И Мазин понял, что она с опозданием получила его телеграмму и не успела на станцию, а теперь спешит домой, чтобы встретить его с автобуса.
— Вы, значит, пешком решились? — улыбалась Тихомирова, довольная, что встретила–таки его» — Сейчас хорошо пройтись, погода–то золотая стоит, но далековато все–таки, семь верст…
Она сказала «верст», а не «километров», потому что здесь, видно, и сейчас люди говорили так, как привыкли их деды.
— Садитесь!
Мазин взялся за борт двуколки и, неловко скользнув ногой по колесу, плюхнулся рядом на деревянное сиденье.
— Устроились? — Она подвинулась, освобождая ему побольше места. — Ну, пошла!
И колеса запрыгали по неровной колее.
— Значит, вы и есть Ирина Васильевна?
— Я и есть Ирина Васильевна, — привычно, по–учительски, называя свое отчество, ответила она. — Вы, собственно, что узнать–то от меня хотите?
— Я хотел побеседовать с вами об Антоне Тихомирове.
— Разве он разбился не случайно?
— Всякая смерть требует расследования, даже на больничной койке. Вы же знаете. Так что не пугайтесь.
— Чего мне путаться? В чем смогу — окажу вам помощь. Но мы–то давно с ним разошлись.
— Я знаю.
Он мог бы сказать, что, несмотря на это, она виделась с Антоном Тихомировым в день смерти или, во всяком случае, хотела повидаться, но решил начать с другого, с того, что было для него не менее важно.
— Я знаю. Я и хотел поговорить с вами о прошлом. Видите ли, чтобы правильно понять человека, нужно знать о нем многое, и прошлое может оказаться не менее важным, чем настоящее.
— Если так глубоко берете, значит, сомневаетесь, — сказала Ирина, глядя прямо перед собой. Дорога бежала вниз, по склону балки, к мелкой речке. Речка текла, подмывая желтый глинистый берег.
Ирина притормозила лошадь, и та стала спускаться медленнее, осаживая напиравшую двуколку. У самой воды, неторопливой и зеленоватой, сквозь которую хорошо было видно прорезанное колеей дно, она совсем остановилась и, наклонив вздрагивающую голову, коснулась поверхности темными мягкими губами.
— Пить хочет, — пояснила Ирина и, соскочив на землю, освободила рот лошади от железного мундштука. Та стала пить, поднимая голову при каждом глотке, роняя в речку стекавшие по губам капли. Колючие кусты нависали над дорогой, сквозь ветки с последними скрученными жесткими листьями виднелись похожие на мелкую сливу плоды.
— Что это? — поинтересовался Мазин, указывая на куст.

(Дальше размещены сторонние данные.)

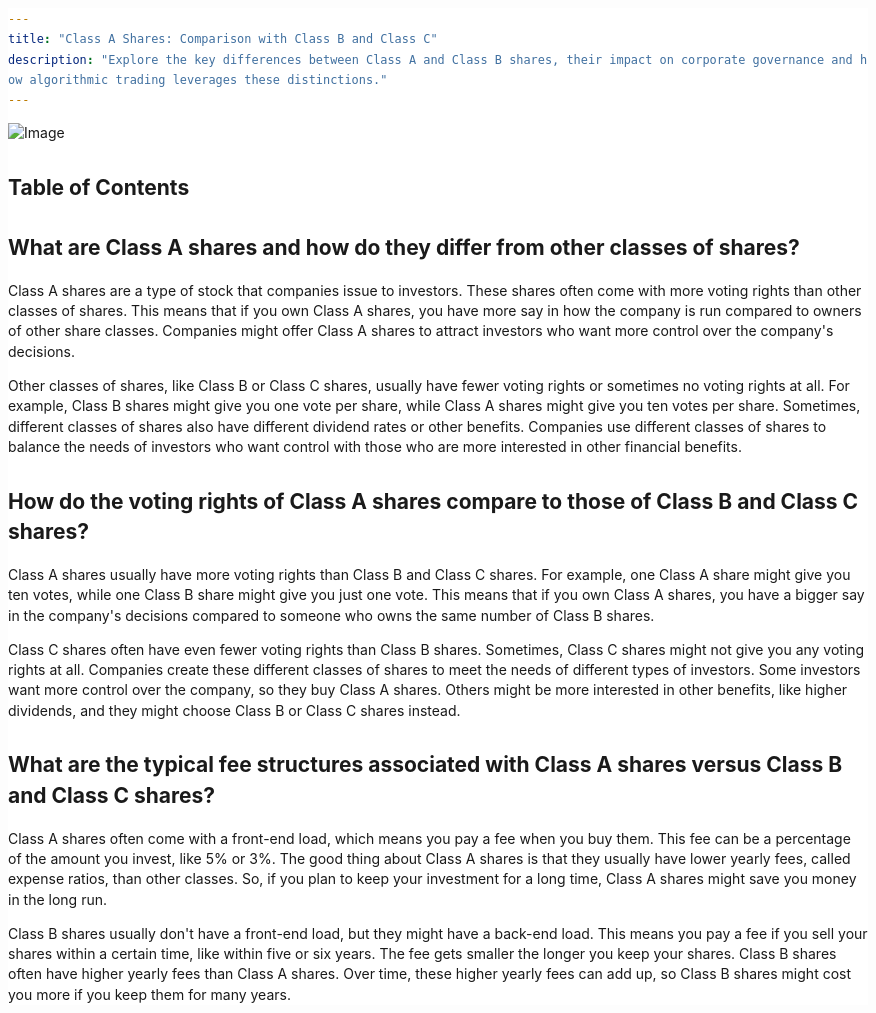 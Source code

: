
 ```yaml
---
title: "Class A Shares: Comparison with Class B and Class C"
description: "Explore the key differences between Class A and Class B shares, their impact on corporate governance and how algorithmic trading leverages these distinctions."
---
```



![Image](images/1.png)

## Table of Contents

## What are Class A shares and how do they differ from other classes of shares?

Class A shares are a type of stock that companies issue to investors. These shares often come with more voting rights than other classes of shares. This means that if you own Class A shares, you have more say in how the company is run compared to owners of other share classes. Companies might offer Class A shares to attract investors who want more control over the company's decisions.

Other classes of shares, like Class B or Class C shares, usually have fewer voting rights or sometimes no voting rights at all. For example, Class B shares might give you one vote per share, while Class A shares might give you ten votes per share. Sometimes, different classes of shares also have different dividend rates or other benefits. Companies use different classes of shares to balance the needs of investors who want control with those who are more interested in other financial benefits.

## How do the voting rights of Class A shares compare to those of Class B and Class C shares?

Class A shares usually have more voting rights than Class B and Class C shares. For example, one Class A share might give you ten votes, while one Class B share might give you just one vote. This means that if you own Class A shares, you have a bigger say in the company's decisions compared to someone who owns the same number of Class B shares.

Class C shares often have even fewer voting rights than Class B shares. Sometimes, Class C shares might not give you any voting rights at all. Companies create these different classes of shares to meet the needs of different types of investors. Some investors want more control over the company, so they buy Class A shares. Others might be more interested in other benefits, like higher dividends, and they might choose Class B or Class C shares instead.

## What are the typical fee structures associated with Class A shares versus Class B and Class C shares?

Class A shares often come with a front-end load, which means you pay a fee when you buy them. This fee can be a percentage of the amount you invest, like 5% or 3%. The good thing about Class A shares is that they usually have lower yearly fees, called expense ratios, than other classes. So, if you plan to keep your investment for a long time, Class A shares might save you money in the long run.

Class B shares usually don't have a front-end load, but they might have a back-end load. This means you pay a fee if you sell your shares within a certain time, like within five or six years. The fee gets smaller the longer you keep your shares. Class B shares often have higher yearly fees than Class A shares. Over time, these higher yearly fees can add up, so Class B shares might cost you more if you keep them for many years.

Ирина отошла с дороги и сорвала несколько слив. Опустила их прямо на ладони в воду, стряхнула и протянула Мазину:
— Пробуйте.
Он осторожно прокусил сизоватую корочку. Внутри слива была темнее, очень сладкая, холодная.
— Терн это, — пояснила Ирина. — Кислятина страшная, а вот прибьет морозцем — вкусный становится.
И, взобравшись на двуколку, тронула лошадь.
Та осторожно ступила в воду — от копыт поднялись дымки взбудораженной глины — и пошла медленно, расчетливо ставя ноги на невидимое дно. Вода поднялась почти до половины колес, Мазину показалось, что сейчас будет еще глубже, он собирался поджать ноги под себя, но делать этого не пришлось, потому что дорога взяла вверх, лошадь пошла увереннее и быстрее, и вот уже колеса, отбрасывая прилипшие мокрые комья, закрутились снова быстро, и они опять поехали степью, вдоль лесополосы, мимо оседлавших полуголые ветки грачей, подозрительно поглядывавших на проезжих.
— Антон любил мороженый терн, — сказала Ирина.
Но Мазин опять не думал о Тихомирове, а смотрел на маленький трактор на дальнем поле, что полз по краю огромного черного квадрата, и ему не верилось, что такой гигантский квадрат может вспахать такая маленькая машина. Потом и это поле сдвинулось вправо и назад, а впереди, в низине, показалось село — где под шифером, а кое–где под соломкой. И среди этих белых, издалека казавшихся очень чистенькими хаток Мазин увидел красное кирпичное здание, окруженное рядками деревьев, молодых еще, но ухоженных, крепких и ветвистых.
— Это школа наша, — махнула Ирина прутиком на красное здание.
— Сад вы разводили?
— Мой, — ответила она с гордостью. — На пустыре вырастили. Столько трудов стоило! Антон все ругал меня. Говорят, что я тут и счастье свое потеряла. — Она сказала это иронически и добавила, чтобы пояснить: — А я думаю, что его с самого начала не было. И остановилась у одного из домиков под шифером: — Вот здесь и живу.
— С самого начала?
Она поняла:
— Да, мы здесь вместе жили.
Мазин с удовольствием размял на крыльце затекшие ноги.
— Входите. Раздевайтесь. Вот умывальник, полотенце… Мойте руки. Сейчас обедать будем.
— Да я не голоден.
— Ну, это вы по–городскому застеснялись. А у нас все попроще. Разносолов, правда, особых нету, да поесть же с дороги нужно. На голодный желудок какой разговор! Злой будете, а мне это опасно.
Пошутила она впервые, видно, увереннее себя чувствуя под своей крышей. И тут же засуетилась, набрасывая на стол чистую скатерть.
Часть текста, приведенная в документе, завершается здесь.